Each line from the top of the listing down to and including the line with "数据，[SeqRank](https://github.com) 也是这个 idea。）" must be duplicated exactly; pictures are to be skipped.

### Data shown
=-=-=-=-=

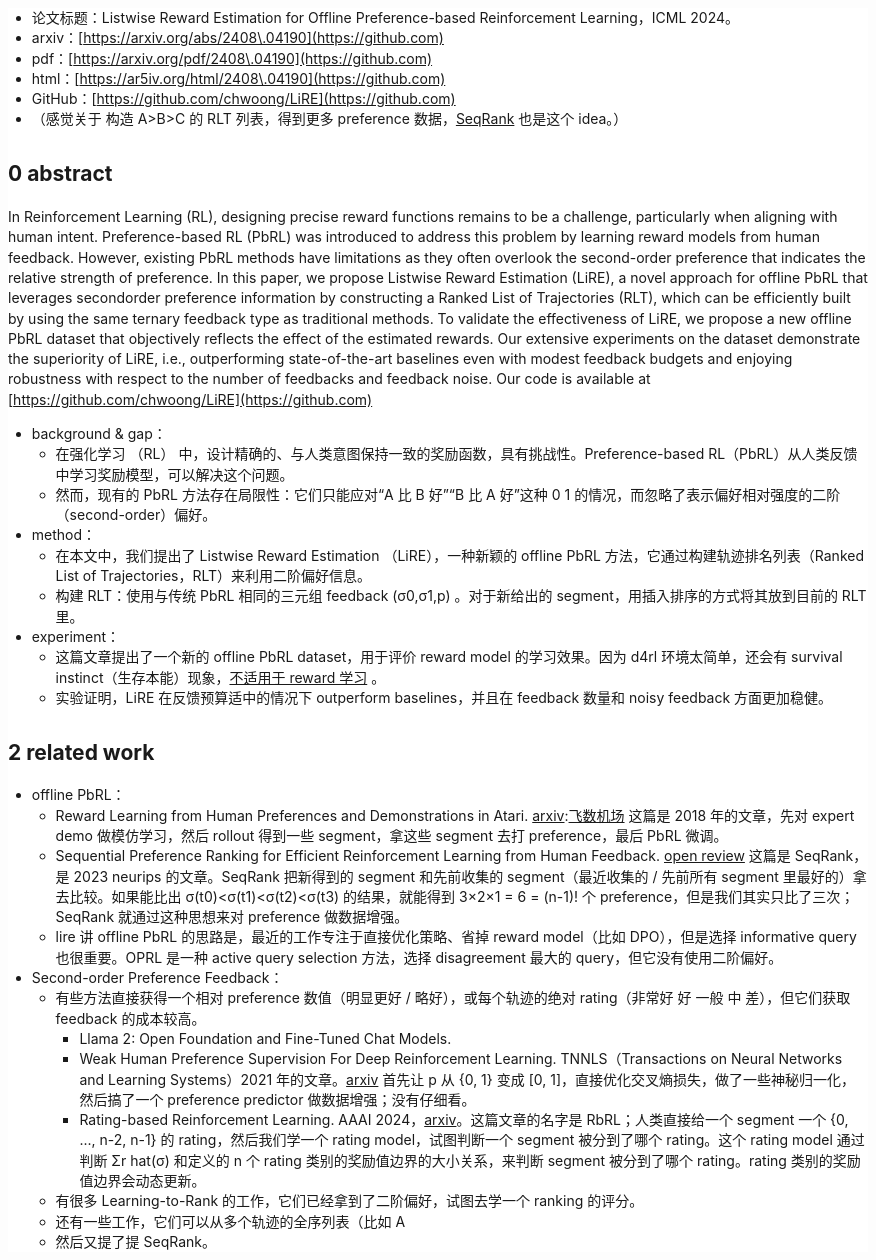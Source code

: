 
* 论文标题：Listwise Reward Estimation for Offline Preference\-based Reinforcement Learning，ICML 2024。
* arxiv：[https://arxiv.org/abs/2408\.04190](https://github.com)
* pdf：[https://arxiv.org/pdf/2408\.04190](https://github.com)
* html：[https://ar5iv.org/html/2408\.04190](https://github.com)
* GitHub：[https://github.com/chwoong/LiRE](https://github.com)
* （感觉关于 构造 A\>B\>C 的 RLT 列表，得到更多 preference 数据，[SeqRank](https://github.com) 也是这个 idea。）


## 0 abstract


In Reinforcement Learning (RL), designing precise reward functions remains to be a challenge, particularly when aligning with human intent. Preference\-based RL (PbRL) was introduced to address this problem by learning reward models from human feedback. However, existing PbRL methods have limitations as they often overlook the second\-order preference that indicates the relative strength of preference. In this paper, we propose Listwise Reward Estimation (LiRE), a novel approach for offline PbRL that leverages secondorder preference information by constructing a Ranked List of Trajectories (RLT), which can be efficiently built by using the same ternary feedback type as traditional methods. To validate the effectiveness of LiRE, we propose a new offline PbRL dataset that objectively reflects the effect of the estimated rewards. Our extensive experiments on the dataset demonstrate the superiority of LiRE, i.e., outperforming state\-of\-the\-art baselines even with modest feedback budgets and enjoying robustness with respect to the number of feedbacks and feedback noise. Our code is available at [https://github.com/chwoong/LiRE](https://github.com)


* background \& gap：
	+ 在强化学习 （RL） 中，设计精确的、与人类意图保持一致的奖励函数，具有挑战性。Preference\-based RL（PbRL）从人类反馈中学习奖励模型，可以解决这个问题。
	+ 然而，现有的 PbRL 方法存在局限性：它们只能应对“A 比 B 好”“B 比 A 好”这种 0 1 的情况，而忽略了表示偏好相对强度的二阶（second\-order）偏好。
* method：
	+ 在本文中，我们提出了 Listwise Reward Estimation （LiRE），一种新颖的 offline PbRL 方法，它通过构建轨迹排名列表（Ranked List of Trajectories，RLT）来利用二阶偏好信息。
	+ 构建 RLT：使用与传统 PbRL 相同的三元组 feedback (σ0,σ1,p) 。对于新给出的 segment，用插入排序的方式将其放到目前的 RLT 里。
* experiment：
	+ 这篇文章提出了一个新的 offline PbRL dataset，用于评价 reward model 的学习效果。因为 d4rl 环境太简单，还会有 survival instinct（生存本能）现象，[不适用于 reward 学习](https://github.com) 。
	+ 实验证明，LiRE 在反馈预算适中的情况下 outperform baselines，并且在 feedback 数量和 noisy feedback 方面更加稳健。


## 2 related work


* offline PbRL：
	+ Reward Learning from Human Preferences and Demonstrations in Atari. [arxiv](https://github.com):[飞数机场](https://ze16.com) 这篇是 2018 年的文章，先对 expert demo 做模仿学习，然后 rollout 得到一些 segment，拿这些 segment 去打 preference，最后 PbRL 微调。
	+ Sequential Preference Ranking for Efficient Reinforcement Learning from Human Feedback. [open review](https://github.com) 这篇是 SeqRank，是 2023 neurips 的文章。SeqRank 把新得到的 segment 和先前收集的 segment（最近收集的 / 先前所有 segment 里最好的）拿去比较。如果能比出 σ(t0)\<σ(t1)\<σ(t2)\<σ(t3) 的结果，就能得到 3×2×1 \= 6 \= (n\-1\)! 个 preference，但是我们其实只比了三次；SeqRank 就通过这种思想来对 preference 做数据增强。
	+ lire 讲 offline PbRL 的思路是，最近的工作专注于直接优化策略、省掉 reward model（比如 DPO），但是选择 informative query 也很重要。OPRL 是一种 active query selection 方法，选择 disagreement 最大的 query，但它没有使用二阶偏好。
* Second\-order Preference Feedback：
	+ 有些方法直接获得一个相对 preference 数值（明显更好 / 略好），或每个轨迹的绝对 rating（非常好 好 一般 中 差），但它们获取 feedback 的成本较高。
		- Llama 2: Open Foundation and Fine\-Tuned Chat Models.
		- Weak Human Preference Supervision For Deep Reinforcement Learning. TNNLS（Transactions on Neural Networks and Learning Systems）2021 年的文章。[arxiv](https://github.com) 首先让 p 从 {0, 1} 变成 \[0, 1]，直接优化交叉熵损失，做了一些神秘归一化，然后搞了一个 preference predictor 做数据增强；没有仔细看。
		- Rating\-based Reinforcement Learning. AAAI 2024，[arxiv](https://github.com)。这篇文章的名字是 RbRL；人类直接给一个 segment 一个 {0, ..., n\-2, n\-1} 的 rating，然后我们学一个 rating model，试图判断一个 segment 被分到了哪个 rating。这个 rating model 通过判断 Σr hat(σ) 和定义的 n 个 rating 类别的奖励值边界的大小关系，来判断 segment 被分到了哪个 rating。rating 类别的奖励值边界会动态更新。
	+ 有很多 Learning\-to\-Rank 的工作，它们已经拿到了二阶偏好，试图去学一个 ranking 的评分。
	+ 还有一些工作，它们可以从多个轨迹的全序列表（比如 A
	+ 然后又提了提 SeqRank。

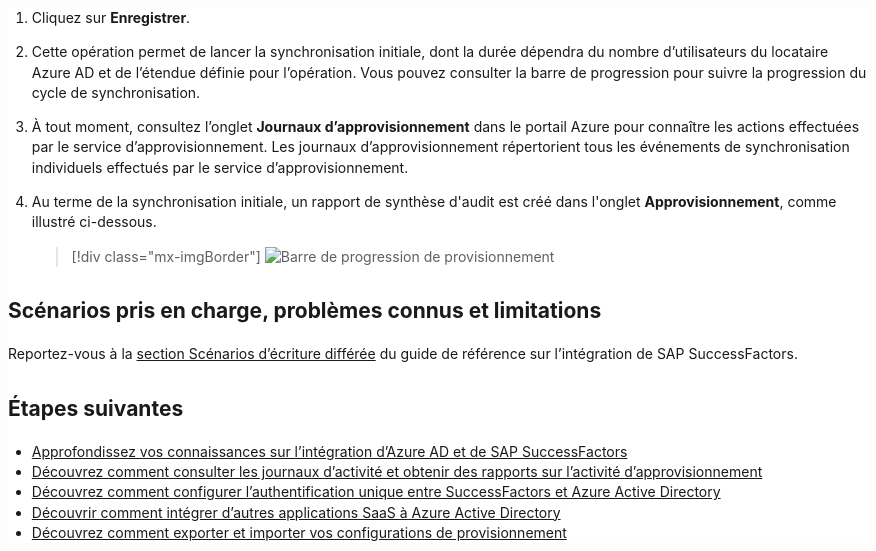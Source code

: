1. Cliquez sur **Enregistrer**.

1. Cette opération permet de lancer la synchronisation initiale, dont la durée dépendra du nombre d’utilisateurs du locataire Azure AD et de l’étendue définie pour l’opération. Vous pouvez consulter la barre de progression pour suivre la progression du cycle de synchronisation. 

1. À tout moment, consultez l’onglet **Journaux d’approvisionnement** dans le portail Azure pour connaître les actions effectuées par le service d’approvisionnement. Les journaux d’approvisionnement répertorient tous les événements de synchronisation individuels effectués par le service d’approvisionnement. 

1. Au terme de la synchronisation initiale, un rapport de synthèse d'audit est créé dans l'onglet **Approvisionnement**, comme illustré ci-dessous.

   > [!div class="mx-imgBorder"]
   > ![Barre de progression de provisionnement](./media/sap-successfactors-inbound-provisioning/prov-progress-bar-stats.png)

## <a name="supported-scenarios-known-issues-and-limitations"></a>Scénarios pris en charge, problèmes connus et limitations

Reportez-vous à la [section Scénarios d’écriture différée](../app-provisioning/sap-successfactors-integration-reference.md#writeback-scenarios) du guide de référence sur l’intégration de SAP SuccessFactors. 

## <a name="next-steps"></a>Étapes suivantes

* [Approfondissez vos connaissances sur l’intégration d’Azure AD et de SAP SuccessFactors](../app-provisioning/sap-successfactors-integration-reference.md)
* [Découvrez comment consulter les journaux d’activité et obtenir des rapports sur l’activité d’approvisionnement](../app-provisioning/check-status-user-account-provisioning.md)
* [Découvrez comment configurer l’authentification unique entre SuccessFactors et Azure Active Directory](successfactors-tutorial.md)
* [Découvrir comment intégrer d’autres applications SaaS à Azure Active Directory](tutorial-list.md)
* [Découvrez comment exporter et importer vos configurations de provisionnement](../app-provisioning/export-import-provisioning-configuration.md)
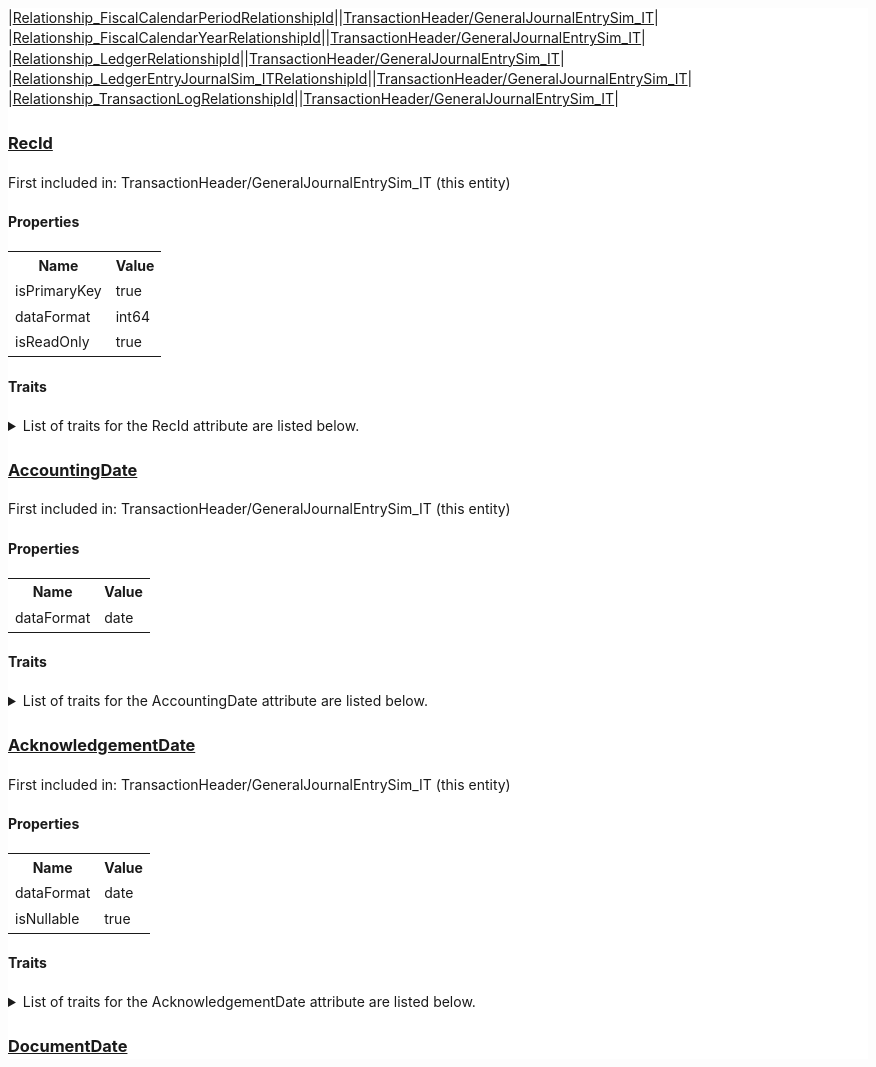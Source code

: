 |[Relationship_FiscalCalendarPeriodRelationshipId](#Relationship_FiscalCalendarPeriodRelationshipId)||<a href="GeneralJournalEntrySim_IT.md" target="_blank">TransactionHeader/GeneralJournalEntrySim_IT</a>|
|[Relationship_FiscalCalendarYearRelationshipId](#Relationship_FiscalCalendarYearRelationshipId)||<a href="GeneralJournalEntrySim_IT.md" target="_blank">TransactionHeader/GeneralJournalEntrySim_IT</a>|
|[Relationship_LedgerRelationshipId](#Relationship_LedgerRelationshipId)||<a href="GeneralJournalEntrySim_IT.md" target="_blank">TransactionHeader/GeneralJournalEntrySim_IT</a>|
|[Relationship_LedgerEntryJournalSim_ITRelationshipId](#Relationship_LedgerEntryJournalSim_ITRelationshipId)||<a href="GeneralJournalEntrySim_IT.md" target="_blank">TransactionHeader/GeneralJournalEntrySim_IT</a>|
|[Relationship_TransactionLogRelationshipId](#Relationship_TransactionLogRelationshipId)||<a href="GeneralJournalEntrySim_IT.md" target="_blank">TransactionHeader/GeneralJournalEntrySim_IT</a>|

### <a href=#RecId name="RecId">RecId</a>

First included in: TransactionHeader/GeneralJournalEntrySim_IT (this entity)  

#### Properties

<table><tr><th>Name</th><th>Value</th></tr><tr><td>isPrimaryKey</td><td>true</td></tr><tr><td>dataFormat</td><td>int64</td></tr><tr><td>isReadOnly</td><td>true</td></tr></table>

#### Traits

<details><summary>List of traits for the RecId attribute are listed below.</summary></details>

### <a href=#AccountingDate name="AccountingDate">AccountingDate</a>

First included in: TransactionHeader/GeneralJournalEntrySim_IT (this entity)  

#### Properties

<table><tr><th>Name</th><th>Value</th></tr><tr><td>dataFormat</td><td>date</td></tr></table>

#### Traits

<details><summary>List of traits for the AccountingDate attribute are listed below.</summary></details>

### <a href=#AcknowledgementDate name="AcknowledgementDate">AcknowledgementDate</a>

First included in: TransactionHeader/GeneralJournalEntrySim_IT (this entity)  

#### Properties

<table><tr><th>Name</th><th>Value</th></tr><tr><td>dataFormat</td><td>date</td></tr><tr><td>isNullable</td><td>true</td></tr></table>

#### Traits

<details><summary>List of traits for the AcknowledgementDate attribute are listed below.</summary></details>

### <a href=#DocumentDate name="DocumentDate">DocumentDate</a>
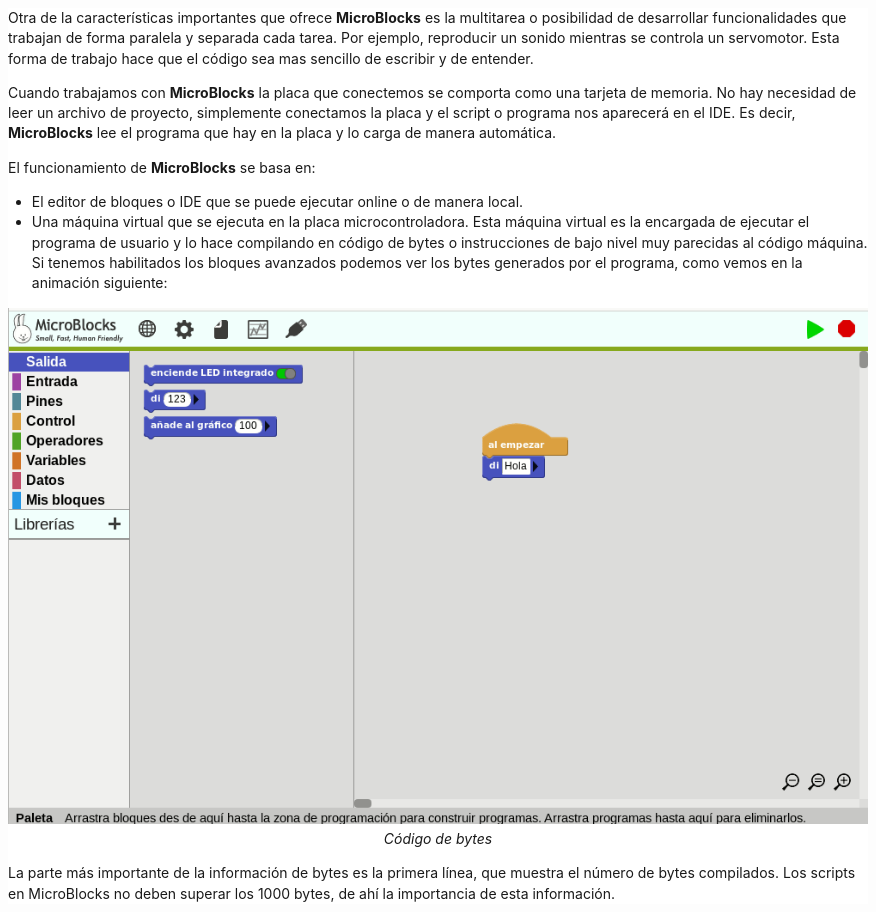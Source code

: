 Otra de la características importantes que ofrece **MicroBlocks** es la multitarea o posibilidad de desarrollar funcionalidades que trabajan de forma paralela y separada cada tarea. Por ejemplo, reproducir un sonido mientras se controla un servomotor. Esta forma de trabajo hace que el código sea mas sencillo de escribir y de entender.

Cuando trabajamos con **MicroBlocks** la placa que conectemos se comporta como una tarjeta de memoria. No hay necesidad de leer un archivo de proyecto, simplemente conectamos la placa y el script o programa nos aparecerá en el IDE. Es decir, **MicroBlocks** lee el programa que hay en la placa y lo carga de manera automática.

El funcionamiento de **MicroBlocks** se basa en:

* El editor de bloques o IDE que se puede ejecutar online o de manera local.
* Una máquina virtual que se ejecuta en la placa microcontroladora. Esta máquina virtual es la encargada de ejecutar el programa de usuario y lo hace compilando en código de bytes o instrucciones de bajo nivel muy parecidas al código máquina. Si tenemos habilitados los bloques avanzados podemos ver los bytes generados por el programa, como vemos en la animación siguiente:
  
<center>

![Código de bytes](../img/guias/ublocks/bytes.gif)  
*Código de bytes*

</center>

La parte más importante de la información de bytes es la primera línea, que muestra el número de bytes compilados. Los scripts en MicroBlocks no deben superar los 1000 bytes, de ahí la importancia de esta información.
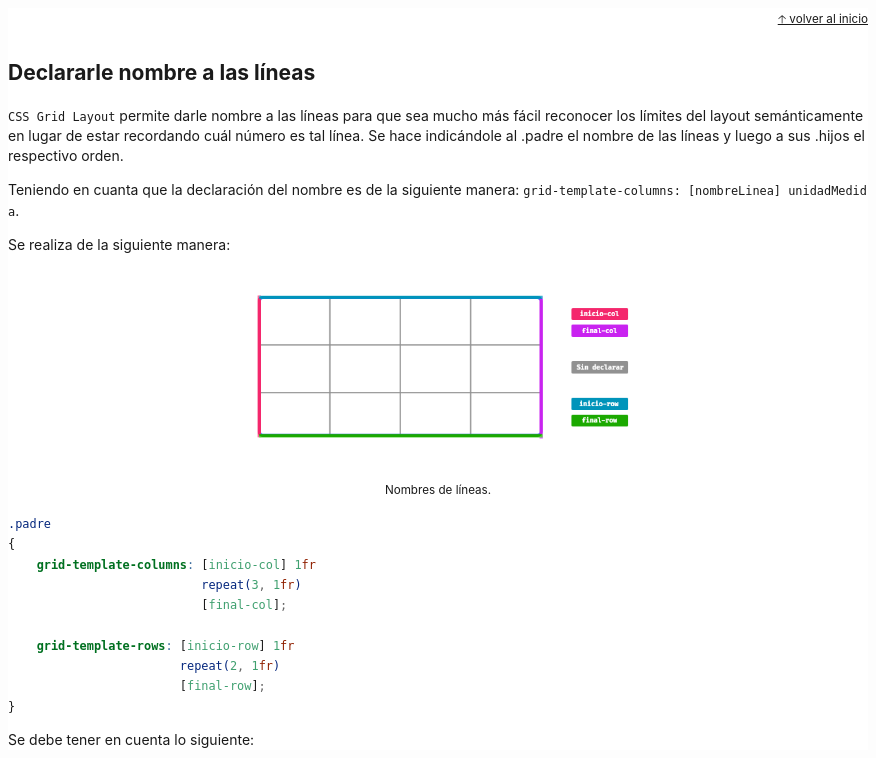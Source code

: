 <div align="right">
    <small>
        <a href="#tabla-de-contenido">
            🡡 volver al inicio
        </a>
    </small>
</div>

## Declararle nombre a las líneas
`CSS Grid Layout` permite darle nombre a las líneas para que sea mucho más fácil reconocer los límites del layout semánticamente en lugar de estar recordando cuál número es tal línea. Se hace indicándole al .padre el nombre de las líneas y luego a sus .hijos el respectivo orden.

Teniendo en cuanta que la declaración del nombre es de la siguiente manera: `grid-template-columns: [nombreLinea] unidadMedida`.

Se realiza de la siguiente manera:

<div align="center">
    <img src="img/lines.png" alt="Nombres de líneas" width="400px" />
    <small><p>Nombres de líneas.</p></small>
</div>

```css
.padre
{
    grid-template-columns: [inicio-col] 1fr
                           repeat(3, 1fr)
                           [final-col];

    grid-template-rows: [inicio-row] 1fr
                        repeat(2, 1fr)
                        [final-row];
}
```

Se debe tener en cuenta lo siguiente:
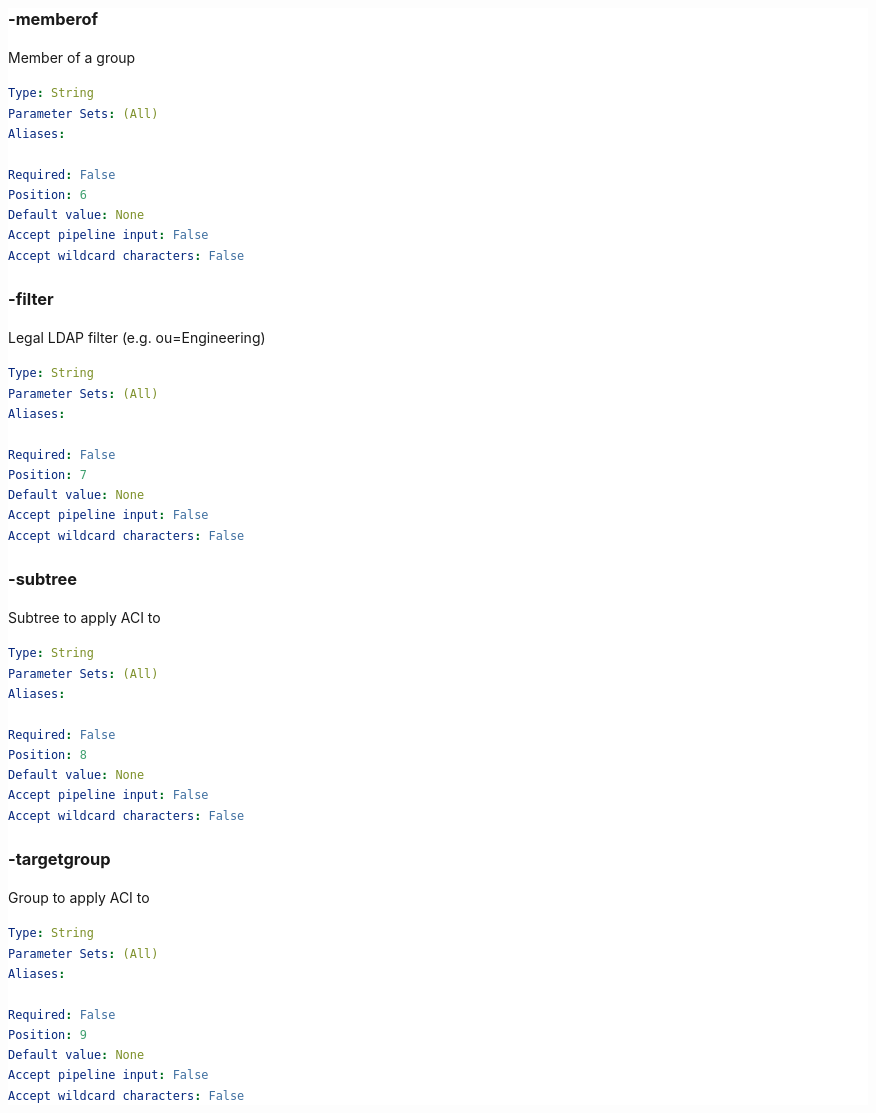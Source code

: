 ### -memberof
Member of a group

```yaml
Type: String
Parameter Sets: (All)
Aliases:

Required: False
Position: 6
Default value: None
Accept pipeline input: False
Accept wildcard characters: False
```

### -filter
Legal LDAP filter (e.g.
ou=Engineering)

```yaml
Type: String
Parameter Sets: (All)
Aliases:

Required: False
Position: 7
Default value: None
Accept pipeline input: False
Accept wildcard characters: False
```

### -subtree
Subtree to apply ACI to

```yaml
Type: String
Parameter Sets: (All)
Aliases:

Required: False
Position: 8
Default value: None
Accept pipeline input: False
Accept wildcard characters: False
```

### -targetgroup
Group to apply ACI to

```yaml
Type: String
Parameter Sets: (All)
Aliases:

Required: False
Position: 9
Default value: None
Accept pipeline input: False
Accept wildcard characters: False
```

=-=-=-=-=

### Your solution
Source code

: 
* 论文标题：Listwise Reward Estimation for Offline Preference\-based Reinforcement Learning，ICML 2024。
* arxiv：[https://arxiv.org/abs/2408\.04190](https://github.com)
* pdf：[https://arxiv.org/pdf/2408\.04190](https://github.com)
* html：[https://ar5iv.org/html/2408\.04190](https://github.com)
* GitHub：[https://github.com/chwoong/LiRE](https://github.com)
* （感觉关于 构造 A\>B\>C 的 RLT 列表，得到更多 preference 数据，[SeqRank](https://github.com) 也是这个 idea。）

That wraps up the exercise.